The seller of the portrait, ARTnewsletter has learned, is Italian actress Sophia Loren. Her ownership is inextricably tied up with the fascinating but little-known collection of her late husband, Carlo Ponti, the producer of Doctor Zhivago and Blow Up, among other movies, who died just days after Christie’s announced the sale last month.
The portrait is one of several hundred lots of Impressionist, modern and contemporary art, estimated at a total of £400 million ($785 million), which will be offered next week at London auctions. Christie’s has described it as “the most important work from Bacon’s ‘Pope’ series to appear on the market.”
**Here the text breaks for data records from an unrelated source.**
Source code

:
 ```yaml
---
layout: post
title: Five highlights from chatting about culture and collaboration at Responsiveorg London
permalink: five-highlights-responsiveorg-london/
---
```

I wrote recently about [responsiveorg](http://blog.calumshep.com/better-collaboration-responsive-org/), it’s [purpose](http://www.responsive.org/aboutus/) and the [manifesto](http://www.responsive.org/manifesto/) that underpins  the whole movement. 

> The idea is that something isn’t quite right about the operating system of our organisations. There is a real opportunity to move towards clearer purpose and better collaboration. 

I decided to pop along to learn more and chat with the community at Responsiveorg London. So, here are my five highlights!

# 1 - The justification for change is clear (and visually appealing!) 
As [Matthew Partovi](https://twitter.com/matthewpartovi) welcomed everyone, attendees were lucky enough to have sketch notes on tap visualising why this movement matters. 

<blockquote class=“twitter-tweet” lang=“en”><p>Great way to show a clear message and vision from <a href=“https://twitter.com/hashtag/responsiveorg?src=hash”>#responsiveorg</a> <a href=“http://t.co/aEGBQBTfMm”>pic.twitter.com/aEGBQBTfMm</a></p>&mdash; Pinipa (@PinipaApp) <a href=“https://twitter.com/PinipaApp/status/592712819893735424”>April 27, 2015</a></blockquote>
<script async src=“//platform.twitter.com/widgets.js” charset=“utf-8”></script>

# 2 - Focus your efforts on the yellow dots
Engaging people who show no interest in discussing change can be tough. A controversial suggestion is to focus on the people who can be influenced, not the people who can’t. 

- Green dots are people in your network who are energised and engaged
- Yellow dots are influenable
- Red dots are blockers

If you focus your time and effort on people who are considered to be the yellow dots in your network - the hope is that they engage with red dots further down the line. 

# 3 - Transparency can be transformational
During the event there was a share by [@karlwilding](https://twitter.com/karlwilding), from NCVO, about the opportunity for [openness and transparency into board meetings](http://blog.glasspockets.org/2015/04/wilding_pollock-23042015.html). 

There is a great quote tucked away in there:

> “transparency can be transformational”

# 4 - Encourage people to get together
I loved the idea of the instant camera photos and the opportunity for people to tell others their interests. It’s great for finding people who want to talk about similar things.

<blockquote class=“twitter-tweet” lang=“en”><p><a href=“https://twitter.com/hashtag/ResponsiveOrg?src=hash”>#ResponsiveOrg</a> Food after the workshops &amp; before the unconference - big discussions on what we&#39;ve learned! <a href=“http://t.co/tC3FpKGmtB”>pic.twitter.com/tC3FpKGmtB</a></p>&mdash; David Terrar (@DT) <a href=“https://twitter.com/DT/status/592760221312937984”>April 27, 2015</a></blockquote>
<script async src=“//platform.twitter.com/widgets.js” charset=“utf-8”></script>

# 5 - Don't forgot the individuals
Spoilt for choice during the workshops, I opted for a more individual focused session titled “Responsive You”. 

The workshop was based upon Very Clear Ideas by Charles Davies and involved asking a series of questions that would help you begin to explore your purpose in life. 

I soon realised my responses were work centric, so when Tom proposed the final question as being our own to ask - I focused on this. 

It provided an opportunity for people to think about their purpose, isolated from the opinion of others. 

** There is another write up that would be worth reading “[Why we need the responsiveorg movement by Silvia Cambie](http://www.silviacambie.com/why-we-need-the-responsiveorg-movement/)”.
The Christie’s catalogue states that the painting was last shown in public in 1963 and last sold in the mid-1960s by Marlborough Fine Art, London (the gallery would not reveal the buyer’s identity). However, it actually was exhibited in 1983 at the Brera Art Gallery, Milan, in a display of works by Bacon and the German artist George Grosz.
The show was not publicized as works from Ponti’s collection, but each catalogue entry contained a provenance note citing the “Ponti-Loren Collection.”
Moreover, it is a matter of record that during the 1980s, the Brera Art Gallery housed works from Ponti’s art collection, including ten Bacon paintings, after they had been confiscated by Italian authorities in 1981 following charges against Ponti of tax evasion and currency smuggling.
An Eclectic Trove
Ponti also owned works by Georges Braque, Canaletto, Giorgio de Chirico, Barbara Hepworth, Henry Moore and Pablo Picasso, but it was the Bacons for which his collection was renowned, mainly because he had so many.
They included examples from the artist’s early “[Vincent]van Gogh” series, triptychs, self-portraits and Pope paintings, which were rarely publicized or loaned for public exhibitions.
In 1990 Ponti reached a deal with the Italian government; he was cleared of the charges brought against him and regained possession of his art. At some point, say informed sources, the collection was then split between Ponti and Loren.
Over the years, several of the works have been sold privately. Last summer two paintings that previously had been in the Ponti collection were shown in a Bacon exhibition at the Gagosian Gallery, London. One, a vertical composition of four self-portraits, had already been sold to collector Steven Cohen, the U.S. hedge-fund manager who is on the ARTnews list of the world’s top ten art collectors.